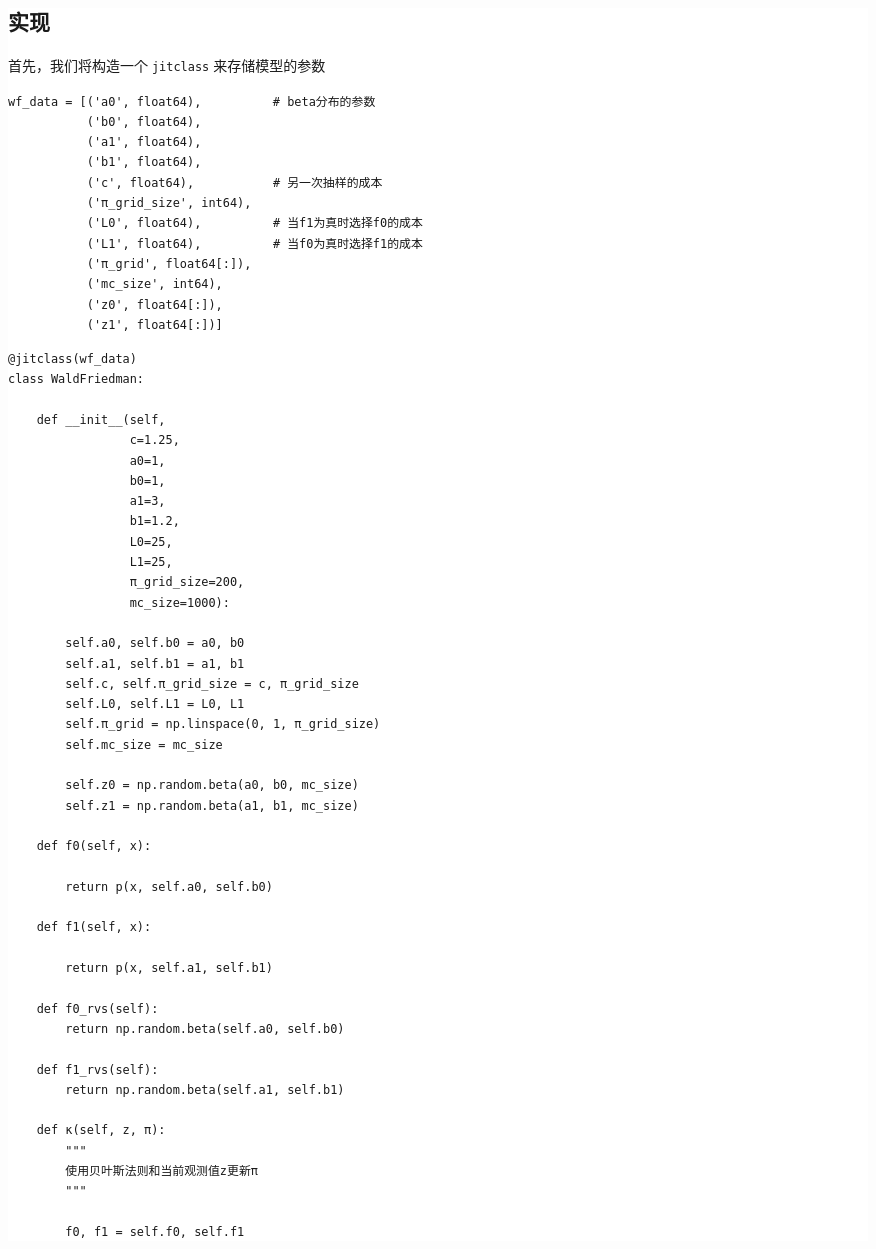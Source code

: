## 实现

首先，我们将构造一个 `jitclass` 来存储模型的参数

```{code-cell} ipython3
wf_data = [('a0', float64),          # beta分布的参数
           ('b0', float64),
           ('a1', float64),
           ('b1', float64),
           ('c', float64),           # 另一次抽样的成本
           ('π_grid_size', int64),
           ('L0', float64),          # 当f1为真时选择f0的成本
           ('L1', float64),          # 当f0为真时选择f1的成本
           ('π_grid', float64[:]),
           ('mc_size', int64),
           ('z0', float64[:]),
           ('z1', float64[:])]
```

```{code-cell} ipython3
@jitclass(wf_data)
class WaldFriedman:

    def __init__(self,
                 c=1.25,
                 a0=1,
                 b0=1,
                 a1=3,
                 b1=1.2,
                 L0=25,
                 L1=25,
                 π_grid_size=200,
                 mc_size=1000):

        self.a0, self.b0 = a0, b0
        self.a1, self.b1 = a1, b1
        self.c, self.π_grid_size = c, π_grid_size
        self.L0, self.L1 = L0, L1
        self.π_grid = np.linspace(0, 1, π_grid_size)
        self.mc_size = mc_size

        self.z0 = np.random.beta(a0, b0, mc_size)
        self.z1 = np.random.beta(a1, b1, mc_size)

    def f0(self, x):

        return p(x, self.a0, self.b0)

    def f1(self, x):

        return p(x, self.a1, self.b1)

    def f0_rvs(self):
        return np.random.beta(self.a0, self.b0)

    def f1_rvs(self):
        return np.random.beta(self.a1, self.b1)

    def κ(self, z, π):
        """
        使用贝叶斯法则和当前观测值z更新π
        """

        f0, f1 = self.f0, self.f1
```

[^f1]: 决策者的行为就像他相信随机变量序列 $[z_{0}, z_{1}, \ldots]$ 是*可交换的*。关于可交换性的讨论，请参见[可交换性和贝叶斯更新](https://python.quantecon.org/exchangeable.html)和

Brief:
Your answer must be an exact copy of the entries above, with no pictures in it.

Response area:
Source code

:## 实现

首先，我们将构造一个 `jitclass` 来存储模型的参数

```{code-cell} ipython3
wf_data = [('a0', float64),          # beta分布的参数
           ('b0', float64),
           ('a1', float64),
           ('b1', float64),
           ('c', float64),           # 另一次抽样的成本
           ('π_grid_size', int64),
           ('L0', float64),          # 当f1为真时选择f0的成本
           ('L1', float64),          # 当f0为真时选择f1的成本
           ('π_grid', float64[:]),
           ('mc_size', int64),
           ('z0', float64[:]),
           ('z1', float64[:])]
```

```{code-cell} ipython3
@jitclass(wf_data)
class WaldFriedman:

    def __init__(self,
                 c=1.25,
                 a0=1,
                 b0=1,
                 a1=3,
                 b1=1.2,
                 L0=25,
                 L1=25,
                 π_grid_size=200,
                 mc_size=1000):

        self.a0, self.b0 = a0, b0
        self.a1, self.b1 = a1, b1
        self.c, self.π_grid_size = c, π_grid_size
        self.L0, self.L1 = L0, L1
        self.π_grid = np.linspace(0, 1, π_grid_size)
        self.mc_size = mc_size

        self.z0 = np.random.beta(a0, b0, mc_size)
        self.z1 = np.random.beta(a1, b1, mc_size)

    def f0(self, x):

        return p(x, self.a0, self.b0)

    def f1(self, x):

        return p(x, self.a1, self.b1)

    def f0_rvs(self):
        return np.random.beta(self.a0, self.b0)

    def f1_rvs(self):
        return np.random.beta(self.a1, self.b1)

    def κ(self, z, π):
        """
        使用贝叶斯法则和当前观测值z更新π
        """

        f0, f1 = self.f0, self.f1
```

[^f1]: 决策者的行为就像他相信随机变量序列 $[z_{0}, z_{1}, \ldots]$ 是*可交换的*。关于可交换性的讨论，请参见[可交换性和贝叶斯更新](https://python.quantecon.org/exchangeable.html)和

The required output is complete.